Material to process section start
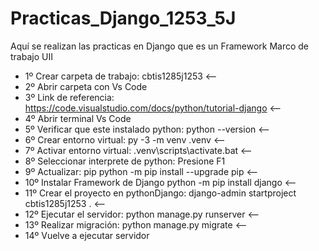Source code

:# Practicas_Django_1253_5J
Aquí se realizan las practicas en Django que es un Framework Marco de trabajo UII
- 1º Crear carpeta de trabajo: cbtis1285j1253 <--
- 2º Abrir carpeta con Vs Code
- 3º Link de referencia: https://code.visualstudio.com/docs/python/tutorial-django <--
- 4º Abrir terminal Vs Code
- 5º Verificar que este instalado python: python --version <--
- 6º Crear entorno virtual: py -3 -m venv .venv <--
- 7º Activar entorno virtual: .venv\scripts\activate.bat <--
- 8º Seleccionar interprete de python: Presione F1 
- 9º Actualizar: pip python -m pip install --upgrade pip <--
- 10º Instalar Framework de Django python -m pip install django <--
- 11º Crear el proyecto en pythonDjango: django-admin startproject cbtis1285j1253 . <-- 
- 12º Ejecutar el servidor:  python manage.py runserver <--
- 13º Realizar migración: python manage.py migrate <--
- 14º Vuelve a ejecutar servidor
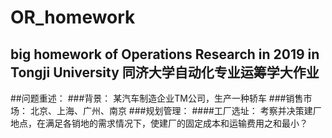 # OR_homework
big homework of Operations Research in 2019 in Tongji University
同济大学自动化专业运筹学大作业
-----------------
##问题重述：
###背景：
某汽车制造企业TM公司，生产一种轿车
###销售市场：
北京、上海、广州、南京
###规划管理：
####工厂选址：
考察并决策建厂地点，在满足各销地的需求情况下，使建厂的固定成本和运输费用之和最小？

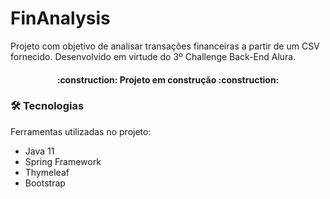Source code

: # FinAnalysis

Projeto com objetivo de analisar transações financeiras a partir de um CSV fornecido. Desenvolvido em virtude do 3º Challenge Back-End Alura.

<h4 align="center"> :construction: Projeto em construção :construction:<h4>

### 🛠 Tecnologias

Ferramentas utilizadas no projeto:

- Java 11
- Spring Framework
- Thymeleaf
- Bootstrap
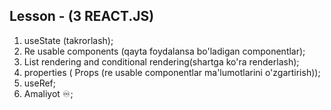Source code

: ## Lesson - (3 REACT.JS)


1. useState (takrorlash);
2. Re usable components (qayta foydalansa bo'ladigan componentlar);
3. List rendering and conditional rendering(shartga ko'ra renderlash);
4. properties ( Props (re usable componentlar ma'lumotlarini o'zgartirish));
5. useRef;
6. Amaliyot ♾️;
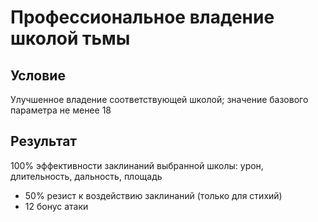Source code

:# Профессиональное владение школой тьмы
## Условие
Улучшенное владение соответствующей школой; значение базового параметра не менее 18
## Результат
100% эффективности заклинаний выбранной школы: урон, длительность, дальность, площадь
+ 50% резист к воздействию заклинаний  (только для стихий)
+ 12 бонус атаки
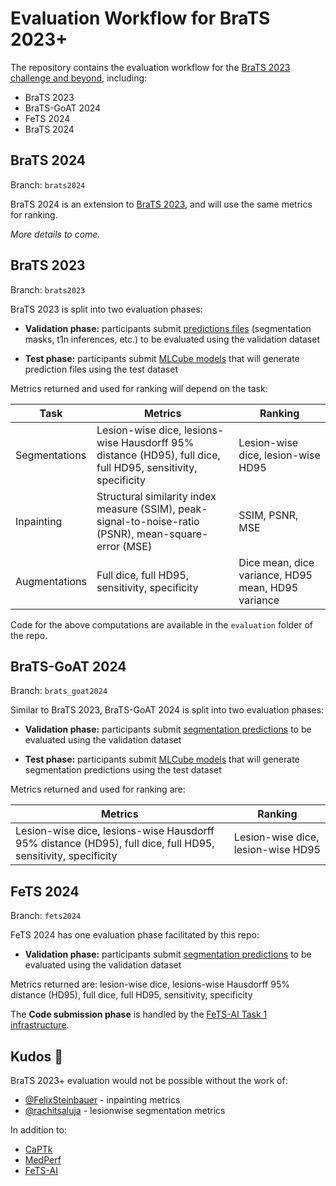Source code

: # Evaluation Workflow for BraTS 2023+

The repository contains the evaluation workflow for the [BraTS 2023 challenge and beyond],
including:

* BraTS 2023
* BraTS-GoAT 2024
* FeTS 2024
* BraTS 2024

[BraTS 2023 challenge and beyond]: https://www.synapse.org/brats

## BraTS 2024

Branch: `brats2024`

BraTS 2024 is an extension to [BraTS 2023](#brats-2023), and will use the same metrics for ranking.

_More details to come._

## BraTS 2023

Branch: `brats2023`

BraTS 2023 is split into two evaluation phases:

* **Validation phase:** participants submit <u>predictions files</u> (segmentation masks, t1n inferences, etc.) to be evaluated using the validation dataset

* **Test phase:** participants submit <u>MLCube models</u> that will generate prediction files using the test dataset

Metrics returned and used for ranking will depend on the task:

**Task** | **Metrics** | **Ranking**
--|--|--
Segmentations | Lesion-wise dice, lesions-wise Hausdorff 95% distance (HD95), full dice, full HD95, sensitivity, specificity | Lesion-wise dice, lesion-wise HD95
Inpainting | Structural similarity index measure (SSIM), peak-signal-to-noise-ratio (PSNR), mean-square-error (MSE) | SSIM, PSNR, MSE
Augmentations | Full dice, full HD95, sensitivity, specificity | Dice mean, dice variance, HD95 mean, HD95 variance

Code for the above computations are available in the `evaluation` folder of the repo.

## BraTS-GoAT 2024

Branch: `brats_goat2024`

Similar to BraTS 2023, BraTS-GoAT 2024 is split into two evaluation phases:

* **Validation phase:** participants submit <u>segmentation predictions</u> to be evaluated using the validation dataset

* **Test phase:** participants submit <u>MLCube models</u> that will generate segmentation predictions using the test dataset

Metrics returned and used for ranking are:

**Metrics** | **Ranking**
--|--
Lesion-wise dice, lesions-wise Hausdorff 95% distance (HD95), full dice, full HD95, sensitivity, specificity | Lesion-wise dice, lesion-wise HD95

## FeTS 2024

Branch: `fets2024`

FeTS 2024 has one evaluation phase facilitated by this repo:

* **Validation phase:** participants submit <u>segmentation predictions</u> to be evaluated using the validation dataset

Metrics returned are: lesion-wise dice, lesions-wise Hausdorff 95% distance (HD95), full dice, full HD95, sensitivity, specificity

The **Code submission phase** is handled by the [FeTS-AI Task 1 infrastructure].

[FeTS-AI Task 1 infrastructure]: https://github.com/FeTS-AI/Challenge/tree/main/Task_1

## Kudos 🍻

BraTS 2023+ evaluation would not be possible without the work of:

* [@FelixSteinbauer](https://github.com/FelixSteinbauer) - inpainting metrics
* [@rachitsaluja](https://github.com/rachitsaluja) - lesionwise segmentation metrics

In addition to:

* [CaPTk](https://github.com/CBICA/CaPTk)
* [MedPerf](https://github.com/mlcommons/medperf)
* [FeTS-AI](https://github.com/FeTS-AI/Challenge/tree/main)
Material to process section end
| The problem |
Output the records exactly, pictures excluded.

| Solution to the exercise |
Source code

:# Practicas_Django_1253_5J
Aquí se realizan las practicas en Django que es un Framework Marco de trabajo UII
- 1º Crear carpeta de trabajo: cbtis1285j1253 <--
- 2º Abrir carpeta con Vs Code
- 3º Link de referencia: https://code.visualstudio.com/docs/python/tutorial-django <--
- 4º Abrir terminal Vs Code
- 5º Verificar que este instalado python: python --version <--
- 6º Crear entorno virtual: py -3 -m venv .venv <--
- 7º Activar entorno virtual: .venv\scripts\activate.bat <--
- 8º Seleccionar interprete de python: Presione F1 
- 9º Actualizar: pip python -m pip install --upgrade pip <--
- 10º Instalar Framework de Django python -m pip install django <--
- 11º Crear el proyecto en pythonDjango: django-admin startproject cbtis1285j1253 . <-- 
- 12º Ejecutar el servidor:  python manage.py runserver <--
- 13º Realizar migración: python manage.py migrate <--
- 14º Vuelve a ejecutar servidor
 # OR_homework
big homework of Operations Research in 2019 in Tongji University
同济大学自动化专业运筹学大作业
-----------------
##问题重述：
###背景：
某汽车制造企业TM公司，生产一种轿车
###销售市场：
北京、上海、广州、南京
###规划管理：
####工厂选址：
考察并决策建厂地点，在满足各销地的需求情况下，使建厂的固定成本和运输费用之和最小？

Source code

: # FinAnalysis

Projeto com objetivo de analisar transações financeiras a partir de um CSV fornecido. Desenvolvido em virtude do 3º Challenge Back-End Alura.

<h4 align="center"> :construction: Projeto em construção :construction:<h4>

### 🛠 Tecnologias

Ferramentas utilizadas no projeto:

- Java 11
- Spring Framework
- Thymeleaf
- Bootstrap
Source code

: ## Lesson - (3 REACT.JS)


1. useState (takrorlash);
2. Re usable components (qayta foydalansa bo'ladigan componentlar);
3. List rendering and conditional rendering(shartga ko'ra renderlash);
4. properties ( Props (re usable componentlar ma'lumotlarini o'zgartirish));
5. useRef;
6. Amaliyot ♾️;
Source code

:# Профессиональное владение школой тьмы
## Условие
Улучшенное владение соответствующей школой; значение базового параметра не менее 18
## Результат
100% эффективности заклинаний выбранной школы: урон, длительность, дальность, площадь
+ 50% резист к воздействию заклинаний  (только для стихий)
+ 12 бонус атаки
Source code

: # Evaluation Workflow for BraTS 2023+

The repository contains the evaluation workflow for the [BraTS 2023 challenge and beyond],
including:

* BraTS 2023
* BraTS-GoAT 2024
* FeTS 2024
* BraTS 2024

[BraTS 2023 challenge and beyond]: https://www.synapse.org/brats

## BraTS 2024

Branch: `brats2024`

BraTS 2024 is an extension to [BraTS 2023](#brats-2023), and will use the same metrics for ranking.

_More details to come._

## BraTS 2023

Branch: `brats2023`

BraTS 2023 is split into two evaluation phases:

* **Validation phase:** participants submit <u>predictions files</u> (segmentation masks, t1n inferences, etc.) to be evaluated using the validation dataset

* **Test phase:** participants submit <u>MLCube models</u> that will generate prediction files using the test dataset

Metrics returned and used for ranking will depend on the task:

**Task** | **Metrics** | **Ranking**
--|--|--
Segmentations | Lesion-wise dice, lesions-wise Hausdorff 95% distance (HD95), full dice, full HD95, sensitivity, specificity | Lesion-wise dice, lesion-wise HD95
Inpainting | Structural similarity index measure (SSIM), peak-signal-to-noise-ratio (PSNR), mean-square-error (MSE) | SSIM, PSNR, MSE
Augmentations | Full dice, full HD95, sensitivity, specificity | Dice mean, dice variance, HD95 mean, HD95 variance

Code for the above computations are available in the `evaluation` folder of the repo.

## BraTS-GoAT 2024

Branch: `brats_goat2024`

Similar to BraTS 2023, BraTS-GoAT 2024 is split into two evaluation phases:

* **Validation phase:** participants submit <u>segmentation predictions</u> to be evaluated using the validation dataset

* **Test phase:** participants submit <u>MLCube models</u> that will generate segmentation predictions using the test dataset

Metrics returned and used for ranking are:

**Metrics** | **Ranking**
--|--
Lesion-wise dice, lesions-wise Hausdorff 95% distance (HD95), full dice, full HD95, sensitivity, specificity | Lesion-wise dice, lesion-wise HD95

## FeTS 2024

Branch: `fets2024`

FeTS 2024 has one evaluation phase facilitated by this repo:

* **Validation phase:** participants submit <u>segmentation predictions</u> to be evaluated using the validation dataset

Metrics returned are: lesion-wise dice, lesions-wise Hausdorff 95% distance (HD95), full dice, full HD95, sensitivity, specificity

The **Code submission phase** is handled by the [FeTS-AI Task 1 infrastructure].

[FeTS-AI Task 1 infrastructure]: https://github.com/FeTS-AI/Challenge/tree/main/Task_1

## Kudos 🍻

BraTS 2023+ evaluation would not be possible without the work of:

* [@FelixSteinbauer](https://github.com/FelixSteinbauer) - inpainting metrics
* [@rachitsaluja](https://github.com/rachitsaluja) - lesionwise segmentation metrics

In addition to:

* [CaPTk](https://github.com/CBICA/CaPTk)
* [MedPerf](https://github.com/mlcommons/medperf)
* [FeTS-AI](https://github.com/FeTS-AI/Challenge/tree/main)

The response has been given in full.